Si può essere o meno d’accordo con la proposta, ma qui si parla effettivamente di eutanasia, e non di una liberalizzazione dell’assassinio su richiesta. Così, per quanto possa apparire paradossale, l’ondata emotiva che ha accompagnato, sostenuto e fatto trionfare, in termini numerici, la richiesta dei radicali è stata strettamente legata all’equivoco denunciato dal presidente della Consulta: che si trattasse, cioè, di legittimare l’uccisione di una persona gravemente malata e soggetta a terribili sofferenze. Chi ha firmato la richiesta di referendum, nella stragrande maggioranza dei casi è stato vittima di questa illusione ottica.
Vox populi vox dei?
Siamo davanti a una vicenda sicuramente inquietante, che ci costringe a riflettere seriamente sull’accusa rivolta alla Corte Costituzionale di aver voluto fare violenza alla democrazia, facendo violenza alla volontà popolare. «Vox populi vox dei», recitava un antico detto. Ma già Manzoni, nella sua narrazione dei moti popolari legati alla carestia di Milano, aveva messo in discussione questa certezza.
Certo, la democrazia esige che, nel governo della città politica, sia il popolo ad essere sovrano. Esistono però interpretazioni diverse di questo concetto. Ce n’è una, quella originaria, della “democrazia diretta”, risalente a Jean Jacques Rousseau (quello da cui prende il nome la piattaforma dei 5stelle) e vagheggiata dai populismi di oggi, che attribuisce alla «volontà generale» un potere assoluto e incontrollabile. Tutto quello che la volontà generale decide è bene: «La volontà generale è sempre retta». Il filosofo ammette però che il popolo sovrano ha bisogno di qualcuno che gli insegni ci sia sempre qualcuno che gli insegni «a conoscere ciò che vuole», magari riuscendo a «persuadere senza necessità di convincere». Come il maestro, a cui, nella sua opera pedagogica, propone di guidare l’allievo senza violenza, ma orientandolo senza che se ne renda conto: «Certo, egli deve far soltanto ciò che vuole, ma non deve volere se non la vostra volontà».

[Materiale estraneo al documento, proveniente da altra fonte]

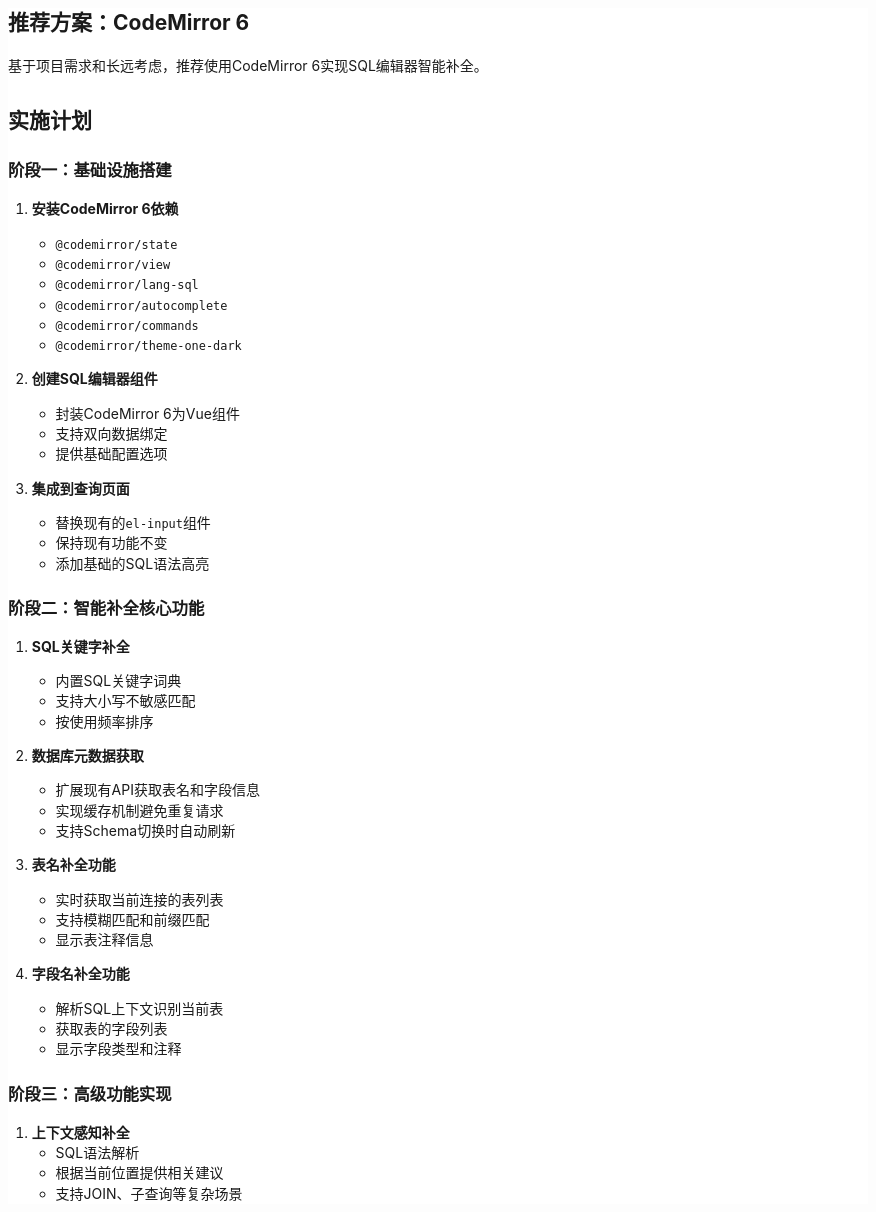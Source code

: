 ## 推荐方案：CodeMirror 6

基于项目需求和长远考虑，推荐使用CodeMirror 6实现SQL编辑器智能补全。

## 实施计划

### 阶段一：基础设施搭建
1. **安装CodeMirror 6依赖**
   - `@codemirror/state`
   - `@codemirror/view`
   - `@codemirror/lang-sql`
   - `@codemirror/autocomplete`
   - `@codemirror/commands`
   - `@codemirror/theme-one-dark`

2. **创建SQL编辑器组件**
   - 封装CodeMirror 6为Vue组件
   - 支持双向数据绑定
   - 提供基础配置选项

3. **集成到查询页面**
   - 替换现有的`el-input`组件
   - 保持现有功能不变
   - 添加基础的SQL语法高亮

### 阶段二：智能补全核心功能
1. **SQL关键字补全**
   - 内置SQL关键字词典
   - 支持大小写不敏感匹配
   - 按使用频率排序

2. **数据库元数据获取**
   - 扩展现有API获取表名和字段信息
   - 实现缓存机制避免重复请求
   - 支持Schema切换时自动刷新

3. **表名补全功能**
   - 实时获取当前连接的表列表
   - 支持模糊匹配和前缀匹配
   - 显示表注释信息

4. **字段名补全功能**
   - 解析SQL上下文识别当前表
   - 获取表的字段列表
   - 显示字段类型和注释

### 阶段三：高级功能实现
1. **上下文感知补全**
   - SQL语法解析
   - 根据当前位置提供相关建议
   - 支持JOIN、子查询等复杂场景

Alla fine, dunque, una simile sovranità è illusoria. Per questo la versione della democrazia adottata nella nostra Costituzione coniuga il principio della sovranità popolare con una serie di mediazioni e di limiti che possano mettere la comunità civile al riparto dalle derive irrazionali di una «volontà generale» manovrata da guru e “persuasori occulti” capaci di illuderla e di manipolarla. Il controllo della Corte Costituzionale sull’ammissibilità dei referendum rientra in questa logica. Come del resto il principio della divisione dei poteri e la mediazione del Parlamento.
Il battage in corso per far credere che la democrazia sia stata tradita, perché la Consulta ha rilevato l’incongruenza del quesito sul fine vita – apparentemente volto alla tutela dei deboli, i malati, e in pratica pericoloso proprio per chi è più fragile e vulnerabile – rientra in questa logica, a cui ormai siamo purtroppo abituati. Agitando degli slogan, si dà addosso alle persone che pensano e che hanno la competenza per affrontare ragionevolmente i problemi. Così, la questione dell’ammissibilità o meno di una forma più o meno esplicita di eutanasia, come quella discussa dalla Camera, può vedere fronti contrapposti, ma all’insegna della consapevolezza di ciò di cui si discute e nel reciproco riconoscimento delle ragioni altrui. Niente a che vedere con la cagnara imperversante sui social. Qui si tratta di capire e valutare con onestà intellettuale i problemi. E oggi forse è questo il maggiore servizio che si possa rendere alla democrazia.